_Problem to solve_:
Word for word, the records below are to be set down again.
━━ Material supplied ━━
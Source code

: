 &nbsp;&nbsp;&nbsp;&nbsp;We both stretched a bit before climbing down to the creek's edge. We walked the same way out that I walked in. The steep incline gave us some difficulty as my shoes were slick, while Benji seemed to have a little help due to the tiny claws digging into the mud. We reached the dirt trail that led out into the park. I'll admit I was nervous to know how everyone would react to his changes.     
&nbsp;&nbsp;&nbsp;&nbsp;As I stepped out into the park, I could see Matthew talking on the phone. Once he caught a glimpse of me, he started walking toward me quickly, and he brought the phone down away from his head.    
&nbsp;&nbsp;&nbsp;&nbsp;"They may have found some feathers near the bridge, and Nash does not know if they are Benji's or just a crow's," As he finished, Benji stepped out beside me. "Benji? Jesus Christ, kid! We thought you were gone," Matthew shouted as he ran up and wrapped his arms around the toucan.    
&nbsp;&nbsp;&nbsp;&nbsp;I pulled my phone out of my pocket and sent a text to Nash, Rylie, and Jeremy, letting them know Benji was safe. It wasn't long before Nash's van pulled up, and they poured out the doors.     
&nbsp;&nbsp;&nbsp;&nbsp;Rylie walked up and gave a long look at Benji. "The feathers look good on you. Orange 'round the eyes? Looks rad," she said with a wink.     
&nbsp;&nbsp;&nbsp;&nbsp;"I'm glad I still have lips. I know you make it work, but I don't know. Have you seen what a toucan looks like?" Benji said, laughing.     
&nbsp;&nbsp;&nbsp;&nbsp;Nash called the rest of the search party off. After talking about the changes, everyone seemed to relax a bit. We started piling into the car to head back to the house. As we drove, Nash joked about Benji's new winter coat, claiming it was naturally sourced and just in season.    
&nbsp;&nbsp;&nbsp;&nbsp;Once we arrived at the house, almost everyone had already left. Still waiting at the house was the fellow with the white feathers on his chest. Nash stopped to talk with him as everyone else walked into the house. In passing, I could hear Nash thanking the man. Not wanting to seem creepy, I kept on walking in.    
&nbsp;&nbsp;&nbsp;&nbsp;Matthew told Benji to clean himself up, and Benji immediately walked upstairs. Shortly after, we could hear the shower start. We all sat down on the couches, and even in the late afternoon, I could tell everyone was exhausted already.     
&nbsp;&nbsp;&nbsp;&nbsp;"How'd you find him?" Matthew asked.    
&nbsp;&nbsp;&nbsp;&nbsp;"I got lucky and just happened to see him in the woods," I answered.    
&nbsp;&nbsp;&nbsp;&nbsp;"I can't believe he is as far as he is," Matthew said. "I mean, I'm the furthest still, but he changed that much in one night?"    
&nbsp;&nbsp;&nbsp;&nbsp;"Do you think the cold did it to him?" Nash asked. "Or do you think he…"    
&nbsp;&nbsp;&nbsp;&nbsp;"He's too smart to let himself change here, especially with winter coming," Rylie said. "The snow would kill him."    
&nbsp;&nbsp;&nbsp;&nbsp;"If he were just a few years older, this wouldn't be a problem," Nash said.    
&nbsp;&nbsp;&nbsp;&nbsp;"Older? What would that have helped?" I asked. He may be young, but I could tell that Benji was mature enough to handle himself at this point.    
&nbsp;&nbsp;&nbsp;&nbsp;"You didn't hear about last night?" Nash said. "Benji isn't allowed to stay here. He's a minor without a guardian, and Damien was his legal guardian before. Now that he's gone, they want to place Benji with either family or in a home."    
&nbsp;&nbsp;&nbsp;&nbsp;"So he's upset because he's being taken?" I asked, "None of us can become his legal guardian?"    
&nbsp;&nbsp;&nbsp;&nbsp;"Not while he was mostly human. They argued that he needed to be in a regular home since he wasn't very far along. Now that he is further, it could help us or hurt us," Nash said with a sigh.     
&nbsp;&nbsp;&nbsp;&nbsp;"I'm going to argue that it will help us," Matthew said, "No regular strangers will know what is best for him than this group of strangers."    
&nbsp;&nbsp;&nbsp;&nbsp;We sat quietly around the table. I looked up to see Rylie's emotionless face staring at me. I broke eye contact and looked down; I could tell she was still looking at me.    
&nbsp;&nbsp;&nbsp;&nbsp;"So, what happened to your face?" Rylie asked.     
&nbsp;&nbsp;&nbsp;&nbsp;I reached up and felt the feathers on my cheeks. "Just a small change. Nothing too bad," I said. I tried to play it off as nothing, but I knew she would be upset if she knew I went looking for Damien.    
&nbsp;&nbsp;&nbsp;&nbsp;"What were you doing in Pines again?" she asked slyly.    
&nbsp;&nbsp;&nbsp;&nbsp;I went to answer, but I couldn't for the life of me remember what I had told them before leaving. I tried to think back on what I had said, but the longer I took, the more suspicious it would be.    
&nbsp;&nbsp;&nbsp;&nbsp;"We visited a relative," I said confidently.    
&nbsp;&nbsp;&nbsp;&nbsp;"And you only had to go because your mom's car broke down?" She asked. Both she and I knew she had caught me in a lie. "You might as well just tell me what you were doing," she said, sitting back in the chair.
━━━
_Solution to the problem_:
Source code

: &nbsp;&nbsp;&nbsp;&nbsp;We both stretched a bit before climbing down to the creek's edge. We walked the same way out that I walked in. The steep incline gave us some difficulty as my shoes were slick, while Benji seemed to have a little help due to the tiny claws digging into the mud. We reached the dirt trail that led out into the park. I'll admit I was nervous to know how everyone would react to his changes.     
&nbsp;&nbsp;&nbsp;&nbsp;As I stepped out into the park, I could see Matthew talking on the phone. Once he caught a glimpse of me, he started walking toward me quickly, and he brought the phone down away from his head.    
&nbsp;&nbsp;&nbsp;&nbsp;"They may have found some feathers near the bridge, and Nash does not know if they are Benji's or just a crow's," As he finished, Benji stepped out beside me. "Benji? Jesus Christ, kid! We thought you were gone," Matthew shouted as he ran up and wrapped his arms around the toucan.    
&nbsp;&nbsp;&nbsp;&nbsp;I pulled my phone out of my pocket and sent a text to Nash, Rylie, and Jeremy, letting them know Benji was safe. It wasn't long before Nash's van pulled up, and they poured out the doors.     
&nbsp;&nbsp;&nbsp;&nbsp;Rylie walked up and gave a long look at Benji. "The feathers look good on you. Orange 'round the eyes? Looks rad," she said with a wink.     
&nbsp;&nbsp;&nbsp;&nbsp;"I'm glad I still have lips. I know you make it work, but I don't know. Have you seen what a toucan looks like?" Benji said, laughing.     
&nbsp;&nbsp;&nbsp;&nbsp;Nash called the rest of the search party off. After talking about the changes, everyone seemed to relax a bit. We started piling into the car to head back to the house. As we drove, Nash joked about Benji's new winter coat, claiming it was naturally sourced and just in season.    
&nbsp;&nbsp;&nbsp;&nbsp;Once we arrived at the house, almost everyone had already left. Still waiting at the house was the fellow with the white feathers on his chest. Nash stopped to talk with him as everyone else walked into the house. In passing, I could hear Nash thanking the man. Not wanting to seem creepy, I kept on walking in.    
&nbsp;&nbsp;&nbsp;&nbsp;Matthew told Benji to clean himself up, and Benji immediately walked upstairs. Shortly after, we could hear the shower start. We all sat down on the couches, and even in the late afternoon, I could tell everyone was exhausted already.     
&nbsp;&nbsp;&nbsp;&nbsp;"How'd you find him?" Matthew asked.    
&nbsp;&nbsp;&nbsp;&nbsp;"I got lucky and just happened to see him in the woods," I answered.    
&nbsp;&nbsp;&nbsp;&nbsp;"I can't believe he is as far as he is," Matthew said. "I mean, I'm the furthest still, but he changed that much in one night?"    
&nbsp;&nbsp;&nbsp;&nbsp;"Do you think the cold did it to him?" Nash asked. "Or do you think he…"    
&nbsp;&nbsp;&nbsp;&nbsp;"He's too smart to let himself change here, especially with winter coming," Rylie said. "The snow would kill him."    
&nbsp;&nbsp;&nbsp;&nbsp;"If he were just a few years older, this wouldn't be a problem," Nash said.    
&nbsp;&nbsp;&nbsp;&nbsp;"Older? What would that have helped?" I asked. He may be young, but I could tell that Benji was mature enough to handle himself at this point.    
&nbsp;&nbsp;&nbsp;&nbsp;"You didn't hear about last night?" Nash said. "Benji isn't allowed to stay here. He's a minor without a guardian, and Damien was his legal guardian before. Now that he's gone, they want to place Benji with either family or in a home."    
&nbsp;&nbsp;&nbsp;&nbsp;"So he's upset because he's being taken?" I asked, "None of us can become his legal guardian?"    
&nbsp;&nbsp;&nbsp;&nbsp;"Not while he was mostly human. They argued that he needed to be in a regular home since he wasn't very far along. Now that he is further, it could help us or hurt us," Nash said with a sigh.     
&nbsp;&nbsp;&nbsp;&nbsp;"I'm going to argue that it will help us," Matthew said, "No regular strangers will know what is best for him than this group of strangers."    
&nbsp;&nbsp;&nbsp;&nbsp;We sat quietly around the table. I looked up to see Rylie's emotionless face staring at me. I broke eye contact and looked down; I could tell she was still looking at me.    
&nbsp;&nbsp;&nbsp;&nbsp;"So, what happened to your face?" Rylie asked.     
&nbsp;&nbsp;&nbsp;&nbsp;I reached up and felt the feathers on my cheeks. "Just a small change. Nothing too bad," I said. I tried to play it off as nothing, but I knew she would be upset if she knew I went looking for Damien.    
&nbsp;&nbsp;&nbsp;&nbsp;"What were you doing in Pines again?" she asked slyly.    
&nbsp;&nbsp;&nbsp;&nbsp;I went to answer, but I couldn't for the life of me remember what I had told them before leaving. I tried to think back on what I had said, but the longer I took, the more suspicious it would be.    
&nbsp;&nbsp;&nbsp;&nbsp;"We visited a relative," I said confidently.    
&nbsp;&nbsp;&nbsp;&nbsp;"And you only had to go because your mom's car broke down?" She asked. Both she and I knew she had caught me in a lie. "You might as well just tell me what you were doing," she said, sitting back in the chair.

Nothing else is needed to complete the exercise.